U.S. District Judge Shira Scheindlin redefined the term judicial activism by urging litigation be filed against the policy and then hearing the case.
As The Wall Street Journal reports, she told attorneys, “If you got proof of inappropriate racial profiling in a good constitutional case, why don’t you bring a lawsuit?”
The lawsuit was brought, and Scheindlin, not surprisingly, ruled against the police. It was an arrogant abuse of power, and she deserved the comeuppance. More importantly, her ruling restricting stop-and-frisk should be reversed.
The Second U.S. Circuit Court of Appeals has yet to decide the city’s appeal of the judge’s ruling, which mandated that a panel of her choosing monitor police actions. The justices’ finding allows the police to continue the stop-and-frisk practice while the appeal is being heard. Under stop-and-frisk, police stop, question and sometimes search individuals if the police have grounds to believe they are linked to a crime.
Other communities use stop-and-frisk, but New York police pioneered the practice.

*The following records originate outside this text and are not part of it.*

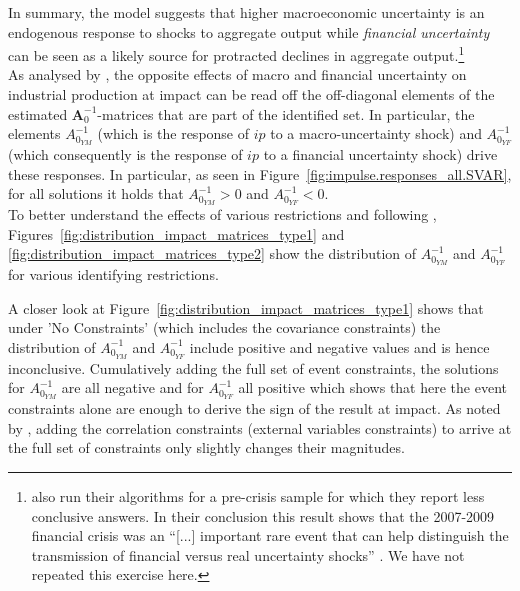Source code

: \documentclass[a4paper,11pt,listof=nochaptergap,oneside,pointednumbers,bibtotoc,bigheadings,liststotoc,hidelinks]{scrbook}
\theoremstyle{mysatz}
\theoremstyle{mydefinition}
\theoremstyle{mytheorem}
\theoremstyle{mybemerkung}
\newcommand{\vect}[1]{\boldsymbol{\mathbf{#1}}}
\begin{document}
In summary, the model suggests that higher macroeconomic uncertainty is an endogenous response to shocks to aggregate output while \textit{financial uncertainty} can be seen as a likely source for protracted declines in aggregate output.\footnote{\citet{ludvigsonetal:18} also run their algorithms for a pre-crisis sample for which they report less conclusive answers. In their conclusion this result shows that the 2007-2009 financial crisis was an ``[...] important rare event that can help distinguish the transmission of financial versus real uncertainty shocks'' \citet[p. 25]{ludvigsonetal:18}. We have not repeated this exercise here.}\\


As analysed by \citet{ludvigsonetal:19}, the opposite effects of macro and financial uncertainty on industrial production at impact can be read off the off-diagonal elements of the estimated $\vect{A}_0^{-1}$-matrices that are part of the identified set. In particular, the elements $A_{0_{YM}}^{-1}$ (which is the response of $ip$ to a macro-uncertainty shock) and $A_{0_{YF}}^{-1}$ (which consequently is the response of $ip$ to a financial uncertainty shock) drive these responses. In particular, as seen in Figure~\ref{fig:impulse.responses_all.SVAR}, for all solutions it holds that $A_{0_{YM}}^{-1} > 0$ and $A_{0_{YF}}^{-1} < 0$.\\

To better understand the effects of various restrictions and following \citet{ludvigsonetal:19}, Figures~\ref{fig:distribution_impact_matrices_type1} and \ref{fig:distribution_impact_matrices_type2} show the distribution of $A_{0_{YM}}^{-1}$ and $A_{0_{YF}}^{-1}$ for various identifying restrictions.

A closer look at Figure~\ref{fig:distribution_impact_matrices_type1} shows that under 'No Constraints' (which includes the covariance constraints) the distribution of $A_{0_{YM}}^{-1}$ and $A_{0_{YF}}^{-1}$ include positive and negative values and is hence inconclusive. Cumulatively adding the full set of event constraints, the solutions for $A_{0_{YM}}^{-1}$ are all negative and for $A_{0_{YF}}^{-1}$ all positive which shows that here the event constraints alone are enough to derive the sign of the result at impact. As noted by \citet{ludvigsonetal:19}, adding the correlation constraints (external variables constraints) to arrive at the full set of constraints only slightly changes their magnitudes. 
\end{document}
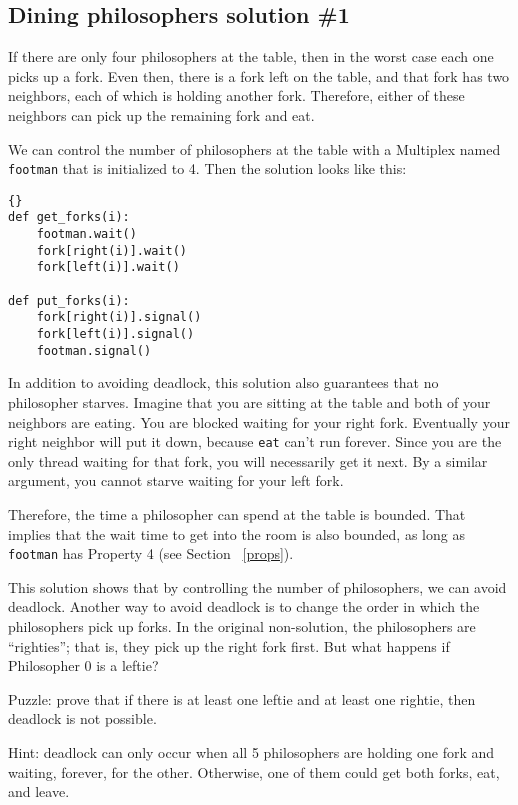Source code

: \documentclass{book}
\newcommand{\clearemptydoublepage}{\newpage\cleardoublepage}
\begin{document}
\clearemptydoublepage
\subsection{Dining philosophers solution \#1}

If there are only four philosophers at the table, then in the
worst case each one picks up a fork.  Even then, there is a fork
left on the table, and that fork has two neighbors, each of
which is holding another fork.  Therefore, either of these
neighbors can pick up the remaining fork and eat.

We can control the number of philosophers at the table with
a Multiplex named {\tt footman} that is initialized to 4.
Then the solution looks like this:

\begin{lstlisting}[title={Dining philosophers solution \#1}]{}
def get_forks(i):
    footman.wait()
    fork[right(i)].wait()
    fork[left(i)].wait()

def put_forks(i):
    fork[right(i)].signal()
    fork[left(i)].signal()
    footman.signal()
\end{lstlisting}

In addition to avoiding deadlock, this solution also guarantees that
no philosopher starves.
Imagine that you
are sitting at the table and both of your neighbors are eating.  You
are blocked waiting for your right fork.  Eventually your right
neighbor will put it down, because {\tt eat} can't run forever.  Since
you are the only thread waiting for that fork, you will necessarily
get it next.  By a similar argument, you cannot starve waiting for
your left fork.

Therefore, the time a philosopher can spend at the table is bounded.
That implies that the wait time to get into the room is also bounded,
as long as {\tt footman} has Property 4 (see Section ~\ref{props}).

This solution shows that
by controlling the number of philosophers, we can avoid deadlock.
Another way to avoid deadlock is to change the order in which the
philosophers pick up forks.  In the original non-solution, the
philosophers are ``righties''; that is, they pick up the right fork
first.  But what happens if Philosopher 0 is a leftie?

Puzzle: prove that if there is at least one leftie and at least one
rightie, then deadlock is not possible.

Hint: deadlock can only occur when all 5 philosophers are holding
one fork and waiting, forever, for the other.  Otherwise, one of
them could get both forks, eat, and leave.
\end{document}
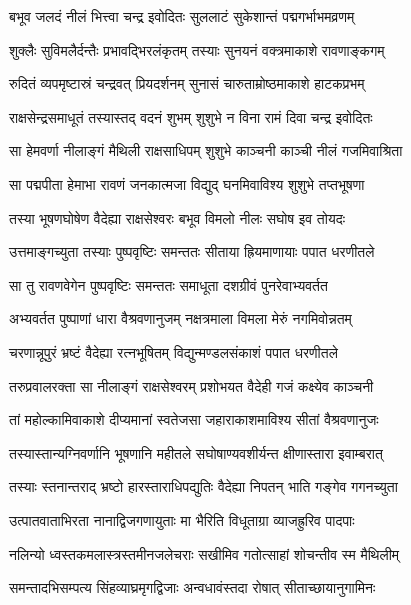 \twolineshloka
{बभूव जलदं नीलं भित्त्वा चन्द्र इवोदितः}
{सुललाटं सुकेशान्तं पद्मगर्भाभमव्रणम्} %

\twolineshloka
{शुक्लैः सुविमलैर्दन्तैः प्रभावद्भिरलंकृतम्}
{तस्याः सुनयनं वक्त्रमाकाशे रावणाङ्कगम्} %

\twolineshloka
{रुदितं व्यपमृष्टास्रं चन्द्रवत् प्रियदर्शनम्}
{सुनासं चारुताम्रोष्ठमाकाशे हाटकप्रभम्} %

\twolineshloka
{राक्षसेन्द्रसमाधूतं तस्यास्तद् वदनं शुभम्}
{शुशुभे न विना रामं दिवा चन्द्र इवोदितः} %

\twolineshloka
{सा हेमवर्णा नीलाङ्गं मैथिली राक्षसाधिपम्}
{शुशुभे काञ्चनी काञ्ची नीलं गजमिवाश्रिता} %

\twolineshloka
{सा पद्मपीता हेमाभा रावणं जनकात्मजा}
{विद्युद् घनमिवाविश्य शुशुभे तप्तभूषणा} %

\twolineshloka
{तस्या भूषणघोषेण वैदेह्या राक्षसेश्वरः}
{बभूव विमलो नीलः सघोष इव तोयदः} %

\twolineshloka
{उत्तमाङ्गच्युता तस्याः पुष्पवृष्टिः समन्ततः}
{सीताया ह्रियमाणायाः पपात धरणीतले} %

\twolineshloka
{सा तु रावणवेगेन पुष्पवृष्टिः समन्ततः}
{समाधूता दशग्रीवं पुनरेवाभ्यवर्तत} %

\twolineshloka
{अभ्यवर्तत पुष्पाणां धारा वैश्रवणानुजम्}
{नक्षत्रमाला विमला मेरुं नगमिवोन्नतम्} %

\twolineshloka
{चरणान्नूपुरं भ्रष्टं वैदेह्या रत्नभूषितम्}
{विद्युन्मण्डलसंकाशं पपात धरणीतले} %

\twolineshloka
{तरुप्रवालरक्ता सा नीलाङ्गं राक्षसेश्वरम्}
{प्रशोभयत वैदेही गजं कक्ष्येव काञ्चनी} %

\twolineshloka
{तां महोल्कामिवाकाशे दीप्यमानां स्वतेजसा}
{जहाराकाशमाविश्य सीतां वैश्रवणानुजः} %

\twolineshloka
{तस्यास्तान्यग्निवर्णानि भूषणानि महीतले}
{सघोषाण्यवशीर्यन्त क्षीणास्तारा इवाम्बरात्} %

\twolineshloka
{तस्याः स्तनान्तराद् भ्रष्टो हारस्ताराधिपद्युतिः}
{वैदेह्या निपतन् भाति गङ्गेव गगनच्युता} %

\twolineshloka
{उत्पातवाताभिरता नानाद्विजगणायुताः}
{मा भैरिति विधूताग्रा व्याजह्रुरिव पादपाः} %

\twolineshloka
{नलिन्यो ध्वस्तकमलास्त्रस्तमीनजलेचराः}
{सखीमिव गतोत्साहां शोचन्तीव स्म मैथिलीम्} %

\twolineshloka
{समन्तादभिसम्पत्य सिंहव्याघ्रमृगद्विजाः}
{अन्वधावंस्तदा रोषात् सीताच्छायानुगामिनः} %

A 1968 U.S. Supreme Court ruling had held such practices were constitutional if officers had a reasonable cause to believe the suspect is engaged, or about to be engaged, in unlawful activity.

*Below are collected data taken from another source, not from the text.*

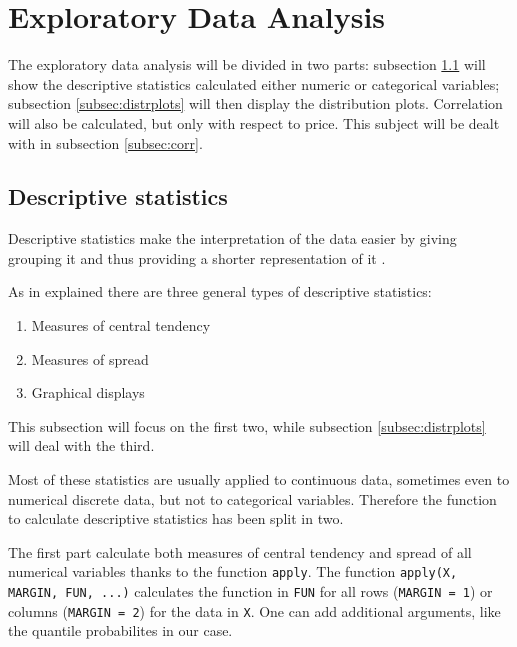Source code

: \section{Exploratory Data Analysis}\label{Sec:Exploratory}

The exploratory data analysis will be divided in two parts: subsection \ref{subsec:descriptive} will show the descriptive statistics calculated either numeric or categorical variables; subsection \ref{subsec:distrplots} will then display the distribution plots. 
Correlation will also be calculated, but only with respect to price. This subject will be dealt with in subsection \ref{subsec:corr}.

\subsection{Descriptive statistics}\label{subsec:descriptive}

Descriptive statistics make the interpretation of the data easier by giving grouping it and thus providing a shorter representation of it \citep{descrstat:2014}.

As in \cite{descrstat:2014} explained there are three general types of descriptive statistics:
\begin{enumerate}
\item Measures of central tendency
\item Measures of spread
\item Graphical displays
\end{enumerate}

This subsection will focus on the first two, while subsection 
\ref{subsec:distrplots} will deal with the third.

Most of these statistics are usually applied to continuous data, sometimes even to numerical discrete data, but not to categorical variables. Therefore the function to calculate descriptive statistics has been split in two.

The first part calculate both measures of central tendency and spread of all numerical variables thanks to the function \texttt{apply}. The function \texttt{apply(X, MARGIN, FUN, ...)} calculates the function in \texttt{FUN} for all rows (\texttt{MARGIN = 1}) or columns (\texttt{MARGIN = 2}) for the data in \texttt{X}. One can add additional arguments, like the quantile probabilites in our case.




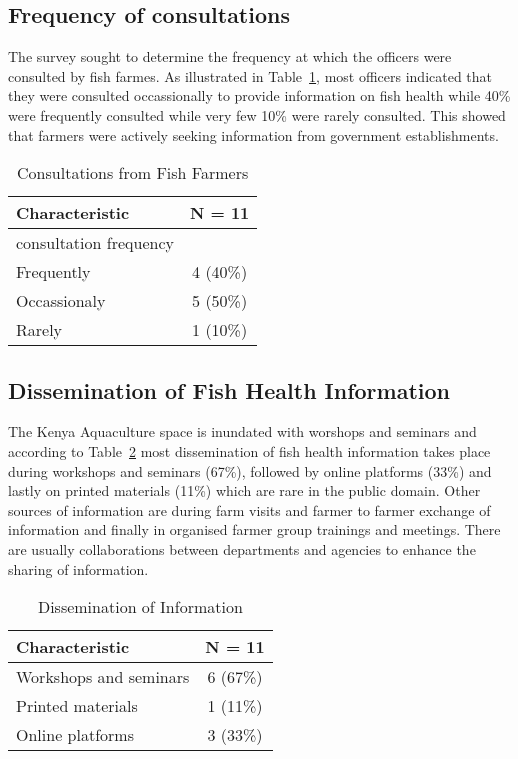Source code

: \documentclass[
  letterpaper,
  DIV=11,
  numbers=noendperiod]{scrartcl}
\begin{document}
\subsection{Frequency of
consultations}\label{frequency-of-consultations}

The survey sought to determine the frequency at which the officers were
consulted by fish farmes. As illustrated in Table~\ref{tbl-consult},
most officers indicated that they were consulted occassionally to
provide information on fish health while 40\% were frequently consulted
while very few 10\% were rarely consulted. This showed that farmers were
actively seeking information from government establishments.

\begin{longtable}[]{@{}lc@{}}

\caption{\label{tbl-consult}Consultations from Fish Farmers}

\tabularnewline

\toprule\noalign{}
\textbf{Characteristic} & \textbf{N = 11} \\
\midrule\noalign{}
\endhead
\bottomrule\noalign{}
\endlastfoot
consultation frequency & \\
Frequently & 4 (40\%) \\
Occassionaly & 5 (50\%) \\
Rarely & 1 (10\%) \\

\end{longtable}

\subsection{Dissemination of Fish Health
Information}\label{dissemination-of-fish-health-information}

The Kenya Aquaculture space is inundated with worshops and seminars and
according to Table~\ref{tbl-disse} most dissemination of fish health
information takes place during workshops and seminars (67\%), followed
by online platforms (33\%) and lastly on printed materials (11\%) which
are rare in the public domain. Other sources of information are during
farm visits and farmer to farmer exchange of information and finally in
organised farmer group trainings and meetings. There are usually
collaborations between departments and agencies to enhance the sharing
of information.

\begin{longtable}[]{@{}lc@{}}

\caption{\label{tbl-disse}Dissemination of Information}

\tabularnewline

\toprule\noalign{}
\textbf{Characteristic} & \textbf{N = 11} \\
\midrule\noalign{}
\endhead
\bottomrule\noalign{}
\endlastfoot
Workshops and seminars & 6 (67\%) \\
Printed materials & 1 (11\%) \\
Online platforms & 3 (33\%) \\

\end{longtable}
\end{document}
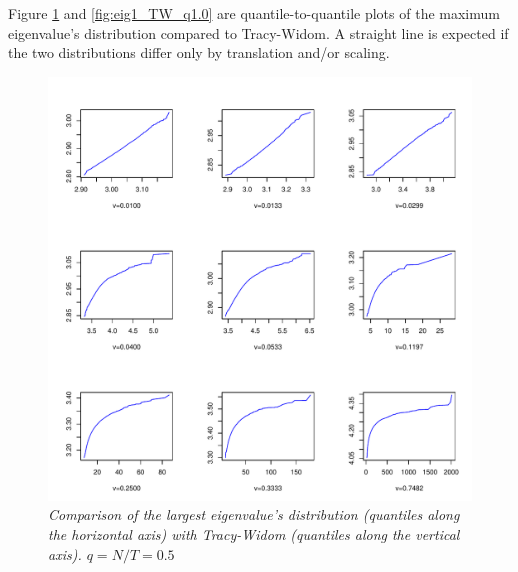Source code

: \documentclass{article}
\begin{document}
Figure \ref{fig:eig1_TW_q0.5} and \ref{fig:eig1_TW_q1.0} are
quantile-to-quantile plots of the maximum eigenvalue's distribution
compared to Tracy-Widom. A straight line is expected if the two
distributions differ only by translation and/or scaling.
\begin{figure}[htb!]
  \centering
  \includegraphics[scale=0.5]{../r/eigmax_TW_q0dot5.pdf}
  \caption{\small \it Comparison of the largest eigenvalue's
    distribution (quantiles along the horizontal axis) with
    Tracy-Widom (quantiles along the vertical axis). $q=N/T=0.5$}
  \label{fig:eig1_TW_q0.5}
\end{figure}
\end{document}
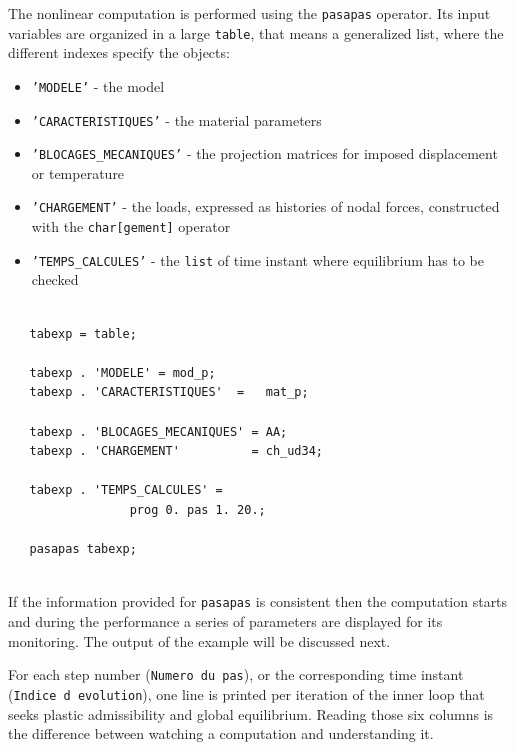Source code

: \begin{castemcom}
The nonlinear computation is performed using the \texttt{pasapas} 
operator.
Its input variables are organized in a large \texttt{table}, 
that means a generalized list, where the different indexes 
specify the objects:
\begin{itemize}
  \item \texttt{'MODELE'} - the model
  \item \texttt{'CARACTERISTIQUES'} - the material parameters
  \item \texttt{'BLOCAGES\_MECANIQUES'} - the projection matrices for imposed displacement or temperature  
  \item \texttt{'CHARGEMENT'} - the loads, expressed as histories of nodal forces, constructed with 
      the \texttt{char[gement]} operator 
  \item \texttt{'TEMPS\_CALCULES'} - the \texttt{list} of time instant where equilibrium has to be checked
\end{itemize} 

\end{castemcom}
\begin{castemlines}
\begin{verbatim}

   tabexp = table;
      
   tabexp . 'MODELE' = mod_p;
   tabexp . 'CARACTERISTIQUES'  =   mat_p;

   tabexp . 'BLOCAGES_MECANIQUES' = AA;
   tabexp . 'CHARGEMENT'          = ch_ud34; 
 
   tabexp . 'TEMPS_CALCULES' =
                 prog 0. pas 1. 20.;

   pasapas tabexp; 


\end{verbatim}
\end{castemlines}

If the information provided for \texttt{pasapas} is consistent 
then the computation starts and during the performance a series 
of parameters are displayed for its monitoring. The output of the 
example will be discussed next. 

For each step number (\texttt{Numero du pas}), or the corresponding time
instant (\texttt{Indice d evolution}), one line is printed per iteration of
the inner loop that seeks plastic admissibility and global equilibrium.
Reading those six columns is the difference between watching a computation
and understanding it.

It’s little noted that only about half the stop-and-frisk cases in New York resulted in searches.
Liberals such as Scheindlin see this as abusive and racist, but as Heather Mac Donald, a fellow at the Manhattan Institute, has documented, residents in high-crime neighborhoods are the primary beneficiaries of the policy.
Mac Donald detailed in The Wall Street Journal last summer how, since New York began its aggressive police patrols in the 1990s, murders have gone down by 80 percent and major felonies by nearly 75 percent.
Mac Donald underscores the key point: Claiming the policy is discriminatory simply because the majority of those stopped are black or Hispanic is ludicrous because the preponderance of crime perpetrators — and victims — in New York are black or Hispanic.
She points out, “Minorities make up nearly 80 percent of the drop in the homicide victims since the early 1990s.”
It is hardly discrimination to recognize who is most likely to be a threat in a crime-plagued neighborhood.
The stop-and-frisk practice is not appropriate everywhere. Hillsborough County law enforcement officials will stop and frisk under certain circumstances but don’t believe wide-scale practice is necessary. But New York and some other large cities have found the crime-fighting tool effective.
The stop-and-frisk policy may change under Bill de Blasio, a liberal who was just elected New York mayor. He shouldn’t be surprised if ending the policy also results in more crime.
Those who have opposed the policy appear more concerned about upholding liberal dogma than the genuine threats to the rights and welfare of minorities. In New York, stop-and-frisk has saved lives and communities.